# What you will do
Take each line of the listing that has the string "ensuring" and report it.

START Entries provided

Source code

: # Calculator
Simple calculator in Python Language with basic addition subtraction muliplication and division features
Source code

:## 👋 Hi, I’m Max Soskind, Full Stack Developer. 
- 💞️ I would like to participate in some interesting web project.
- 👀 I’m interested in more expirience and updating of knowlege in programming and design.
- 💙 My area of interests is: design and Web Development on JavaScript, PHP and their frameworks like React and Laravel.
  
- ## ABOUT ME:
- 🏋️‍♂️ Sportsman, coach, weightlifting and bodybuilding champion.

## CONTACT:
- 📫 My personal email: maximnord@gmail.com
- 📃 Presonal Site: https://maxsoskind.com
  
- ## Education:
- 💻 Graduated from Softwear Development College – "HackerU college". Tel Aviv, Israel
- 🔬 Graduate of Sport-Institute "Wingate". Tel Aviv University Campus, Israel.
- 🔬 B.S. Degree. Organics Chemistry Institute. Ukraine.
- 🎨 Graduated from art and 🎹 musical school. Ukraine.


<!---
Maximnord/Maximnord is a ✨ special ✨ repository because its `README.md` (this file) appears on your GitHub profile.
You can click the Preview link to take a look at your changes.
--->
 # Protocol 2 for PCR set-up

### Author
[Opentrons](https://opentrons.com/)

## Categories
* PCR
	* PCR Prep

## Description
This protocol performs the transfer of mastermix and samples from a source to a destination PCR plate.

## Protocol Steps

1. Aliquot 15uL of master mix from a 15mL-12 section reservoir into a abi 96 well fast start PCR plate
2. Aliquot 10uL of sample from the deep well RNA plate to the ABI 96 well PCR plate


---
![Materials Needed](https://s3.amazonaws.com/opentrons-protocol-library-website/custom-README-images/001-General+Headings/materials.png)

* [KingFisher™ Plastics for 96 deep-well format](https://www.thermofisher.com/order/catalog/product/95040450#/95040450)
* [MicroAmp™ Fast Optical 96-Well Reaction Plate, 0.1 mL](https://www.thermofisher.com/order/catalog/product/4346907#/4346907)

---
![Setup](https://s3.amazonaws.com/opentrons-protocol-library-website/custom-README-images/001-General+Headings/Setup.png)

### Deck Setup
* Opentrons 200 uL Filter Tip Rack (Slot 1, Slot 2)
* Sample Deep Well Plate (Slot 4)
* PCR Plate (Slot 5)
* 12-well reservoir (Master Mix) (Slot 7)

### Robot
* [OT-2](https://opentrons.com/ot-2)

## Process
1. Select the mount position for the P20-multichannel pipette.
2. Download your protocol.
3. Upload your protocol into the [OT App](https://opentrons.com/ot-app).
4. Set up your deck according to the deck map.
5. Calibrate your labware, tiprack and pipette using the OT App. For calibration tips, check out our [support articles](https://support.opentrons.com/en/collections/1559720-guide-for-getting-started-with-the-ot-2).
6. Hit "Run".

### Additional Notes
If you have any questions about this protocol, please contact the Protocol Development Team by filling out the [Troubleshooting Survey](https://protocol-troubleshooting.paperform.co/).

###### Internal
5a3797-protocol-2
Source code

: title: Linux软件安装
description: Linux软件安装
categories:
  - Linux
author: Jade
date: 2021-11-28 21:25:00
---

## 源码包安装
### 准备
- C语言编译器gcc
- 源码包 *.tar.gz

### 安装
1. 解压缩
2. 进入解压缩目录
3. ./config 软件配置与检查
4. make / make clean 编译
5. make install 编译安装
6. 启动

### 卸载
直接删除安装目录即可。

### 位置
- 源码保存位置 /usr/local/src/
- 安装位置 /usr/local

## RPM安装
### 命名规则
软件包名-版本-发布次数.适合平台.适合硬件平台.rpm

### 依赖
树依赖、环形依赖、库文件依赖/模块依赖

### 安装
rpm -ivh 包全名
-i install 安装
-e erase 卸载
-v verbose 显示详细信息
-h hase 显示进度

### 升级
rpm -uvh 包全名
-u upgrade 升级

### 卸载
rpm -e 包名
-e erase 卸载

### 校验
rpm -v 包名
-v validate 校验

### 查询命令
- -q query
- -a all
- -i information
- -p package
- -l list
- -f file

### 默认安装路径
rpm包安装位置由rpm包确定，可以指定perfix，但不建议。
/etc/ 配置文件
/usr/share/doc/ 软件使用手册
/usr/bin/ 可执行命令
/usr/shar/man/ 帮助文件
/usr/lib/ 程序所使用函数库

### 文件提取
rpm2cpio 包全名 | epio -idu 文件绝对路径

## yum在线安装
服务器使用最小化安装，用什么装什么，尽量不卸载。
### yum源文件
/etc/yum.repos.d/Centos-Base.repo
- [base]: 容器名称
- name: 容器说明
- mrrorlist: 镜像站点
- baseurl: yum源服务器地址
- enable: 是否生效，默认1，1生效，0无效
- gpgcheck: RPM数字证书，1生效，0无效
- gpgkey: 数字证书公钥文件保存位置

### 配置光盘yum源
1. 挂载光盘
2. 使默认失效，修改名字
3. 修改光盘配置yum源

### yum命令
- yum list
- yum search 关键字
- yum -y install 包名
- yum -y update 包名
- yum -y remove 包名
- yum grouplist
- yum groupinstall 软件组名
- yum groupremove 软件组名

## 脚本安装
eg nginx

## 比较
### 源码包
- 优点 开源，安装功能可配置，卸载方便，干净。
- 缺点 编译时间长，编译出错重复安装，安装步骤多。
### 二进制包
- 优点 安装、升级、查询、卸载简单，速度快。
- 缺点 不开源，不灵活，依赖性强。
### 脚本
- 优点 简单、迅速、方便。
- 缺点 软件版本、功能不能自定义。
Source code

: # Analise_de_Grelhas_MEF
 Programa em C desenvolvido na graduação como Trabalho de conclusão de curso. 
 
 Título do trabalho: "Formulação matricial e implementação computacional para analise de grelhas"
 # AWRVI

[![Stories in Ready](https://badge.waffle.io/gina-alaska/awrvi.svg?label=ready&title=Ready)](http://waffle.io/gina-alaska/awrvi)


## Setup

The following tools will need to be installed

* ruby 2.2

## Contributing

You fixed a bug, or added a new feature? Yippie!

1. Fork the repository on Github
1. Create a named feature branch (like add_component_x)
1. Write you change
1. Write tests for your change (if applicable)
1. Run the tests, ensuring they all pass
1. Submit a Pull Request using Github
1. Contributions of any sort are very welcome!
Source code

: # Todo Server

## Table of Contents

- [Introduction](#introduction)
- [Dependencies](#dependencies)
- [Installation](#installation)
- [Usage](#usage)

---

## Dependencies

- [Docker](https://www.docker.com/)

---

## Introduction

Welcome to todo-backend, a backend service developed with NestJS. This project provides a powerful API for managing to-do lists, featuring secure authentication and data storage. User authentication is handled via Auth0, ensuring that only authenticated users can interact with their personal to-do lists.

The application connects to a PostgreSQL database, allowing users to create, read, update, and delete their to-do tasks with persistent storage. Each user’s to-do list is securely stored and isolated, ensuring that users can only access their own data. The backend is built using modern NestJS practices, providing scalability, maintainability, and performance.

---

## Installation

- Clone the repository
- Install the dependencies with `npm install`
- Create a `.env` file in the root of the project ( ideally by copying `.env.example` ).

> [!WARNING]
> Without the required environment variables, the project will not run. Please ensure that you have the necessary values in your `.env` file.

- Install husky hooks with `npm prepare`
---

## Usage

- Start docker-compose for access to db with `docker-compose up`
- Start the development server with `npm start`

END Entries provided

# Written solution
1. Run the tests, ensuring they all pass
Welcome to todo-backend, a backend service developed with NestJS. This project provides a powerful API for managing to-do lists, featuring secure authentication and data storage. User authentication is handled via Auth0, ensuring that only authenticated users can interact with their personal to-do lists.
The application connects to a PostgreSQL database, allowing users to create, read, update, and delete their to-do tasks with persistent storage. Each user’s to-do list is securely stored and isolated, ensuring that users can only access their own data. The backend is built using modern NestJS practices, providing scalability, maintainability, and performance.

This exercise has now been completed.